--- DATA FOR THIS TASK ---
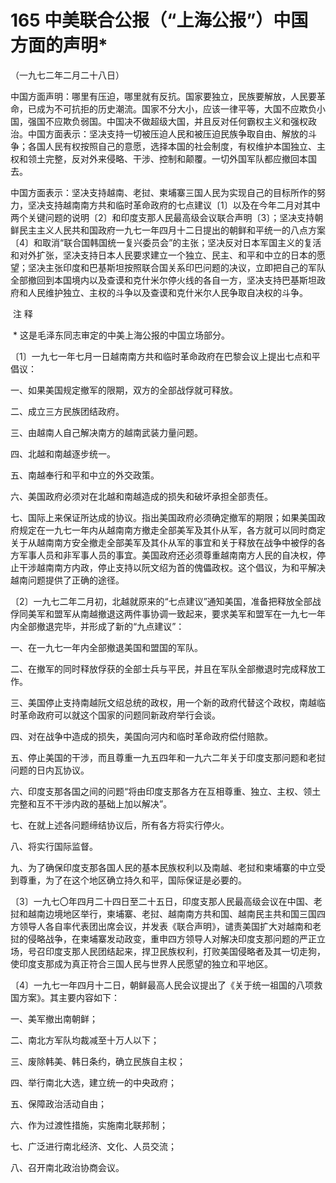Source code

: # 165 中美联合公报（“上海公报”）中国方面的声明*

（一九七二年二月二十八日）

中国方面声明：哪里有压迫，哪里就有反抗。国家要独立，民族要解放，人民要革命，已成为不可抗拒的历史潮流。国家不分大小，应该一律平等，大国不应欺负小国，强国不应欺负弱国。中国决不做超级大国，并且反对任何霸权主义和强权政治。中国方面表示：坚决支持一切被压迫人民和被压迫民族争取自由、解放的斗争；各国人民有权按照自己的意愿，选择本国的社会制度，有权维护本国独立、主权和领土完整，反对外来侵略、干涉、控制和颠覆。一切外国军队都应撤回本国去。

中国方面表示：坚决支持越南、老挝、柬埔寨三国人民为实现自己的目标所作的努力，坚决支持越南南方共和临时革命政府的七点建议〔1〕以及在今年二月对其中两个关键问题的说明〔2〕和印度支那人民最高级会议联合声明〔3〕；坚决支持朝鲜民主主义人民共和国政府一九七一年四月十二日提出的朝鲜和平统一的八点方案〔4〕和取消“联合国韩国统一复兴委员会”的主张；坚决反对日本军国主义的复活和对外扩张，坚决支持日本人民要求建立一个独立、民主、和平和中立的日本的愿望；坚决主张印度和巴基斯坦按照联合国关系印巴问题的决议，立即把自己的军队全部撤回到本国境内以及查谟和克什米尔停火线的各自一方，坚决支持巴基斯坦政府和人民维护独立、主权的斗争以及查谟和克什米尔人民争取自决权的斗争。

 注 释

 * 这是毛泽东同志审定的中美上海公报的中国立场部分。

〔1〕一九七一年七月一日越南南方共和临时革命政府在巴黎会议上提出七点和平倡议：

一、如果美国规定撤军的限期，双方的全部战俘就可释放。

二、成立三方民族团结政府。

三、由越南人自己解决南方的越南武装力量问题。

四、北越和南越逐步统一。

五、南越奉行和平和中立的外交政策。

六、美国政府必须对在北越和南越造成的损失和破坏承担全部责任。

七、国际上来保证所达成的协议。指出美国政府必须确定撤军的期限；如果美国政府规定在一九七一年内从越南南方撤走全部美军及其仆从军，各方就可以同时商定关于从越南南方安全撤走全部美军及其仆从军的事宜和关于释放在战争中被俘的各方军事人员和非军事人员的事宜。美国政府还必须尊重越南南方人民的自决权，停止干涉越南南方内政，停止支持以阮文绍为首的傀儡政权。这个倡议，为和平解决越南问题提供了正确的途径。

〔2〕一九七二年二月初，北越就原来的“七点建议”通知美国，准备把释放全部战俘同美军和盟军从南越撤退这两件事协调一致起来，要求美军和盟军在一九七一年内全部撤退完毕，并形成了新的“九点建议”：

一、在一九七一年内全部撤退美国和盟国的军队。

二、在撤军的同时释放俘获的全部士兵与平民，并且在军队全部撤退时完成释放工作。

三、美国停止支持南越阮文绍总统的政权，用一个新的政府代替这个政权，南越临时革命政府可以就这个国家的问题同新政府举行会谈。

四、对在战争中造成的损失，美国向河内和临时革命政府偿付赔款。

五、停止美国的干涉，而且尊重一九五四年和一九六二年关于印度支那问题和老挝问题的日内瓦协议。

六、印度支那各国之间的问题“将由印度支那各方在互相尊重、独立、主权、领土完整和互不干涉内政的基础上加以解决”。

七、在就上述各问题缔结协议后，所有各方将实行停火。

八、将实行国际监督。

九、为了确保印度支那各国人民的基本民族权利以及南越、老挝和柬埔寨的中立受到尊重，为了在这个地区确立持久和平，国际保证是必要的。

〔3〕一九七〇年四月二十四日至二十五日，印度支那人民最高级会议在中国、老挝和越南边境地区举行，柬埔寨、老挝、越南南方共和国、越南民主共和国三国四方领导人各自率代表团出席会议，并发表《联合声明》，谴责美国扩大对越南和老挝的侵略战争，在柬埔寨发动政变，重申四方领导人对解决印度支那问题的严正立场，号召印度支那人民团结起来，捍卫民族权利，打败美国侵略者及其一切走狗，使印度支那成为真正符合三国人民与世界人民愿望的独立和平地区。

〔4〕一九七一年四月十二日，朝鲜最高人民会议提出了《关于统一祖国的八项救国方案》。其主要内容如下：

一、美军撤出南朝鲜；

二、南北方军队均裁减至十万人以下；

三、废除韩美、韩日条约，确立民族自主权；

四、举行南北大选，建立统一的中央政府；

五、保障政治活动自由；

六、作为过渡性措施，实施南北联邦制；

七、广泛进行南北经济、文化、人员交流；

八、召开南北政治协商会议。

--- PROBLEM TO SOLVE ---
In the entries above, which lines hold the word "中国方面表示"? Copy them out.

--- RESULT ---
中国方面声明：哪里有压迫，哪里就有反抗。国家要独立，民族要解放，人民要革命，已成为不可抗拒的历史潮流。国家不分大小，应该一律平等，大国不应欺负小国，强国不应欺负弱国。中国决不做超级大国，并且反对任何霸权主义和强权政治。中国方面表示：坚决支持一切被压迫人民和被压迫民族争取自由、解放的斗争；各国人民有权按照自己的意愿，选择本国的社会制度，有权维护本国独立、主权和领土完整，反对外来侵略、干涉、控制和颠覆。一切外国军队都应撤回本国去。
中国方面表示：坚决支持越南、老挝、柬埔寨三国人民为实现自己的目标所作的努力，坚决支持越南南方共和临时革命政府的七点建议〔1〕以及在今年二月对其中两个关键问题的说明〔2〕和印度支那人民最高级会议联合声明〔3〕；坚决支持朝鲜民主主义人民共和国政府一九七一年四月十二日提出的朝鲜和平统一的八点方案〔4〕和取消“联合国韩国统一复兴委员会”的主张；坚决反对日本军国主义的复活和对外扩张，坚决支持日本人民要求建立一个独立、民主、和平和中立的日本的愿望；坚决主张印度和巴基斯坦按照联合国关系印巴问题的决议，立即把自己的军队全部撤回到本国境内以及查谟和克什米尔停火线的各自一方，坚决支持巴基斯坦政府和人民维护独立、主权的斗争以及查谟和克什米尔人民争取自决权的斗争。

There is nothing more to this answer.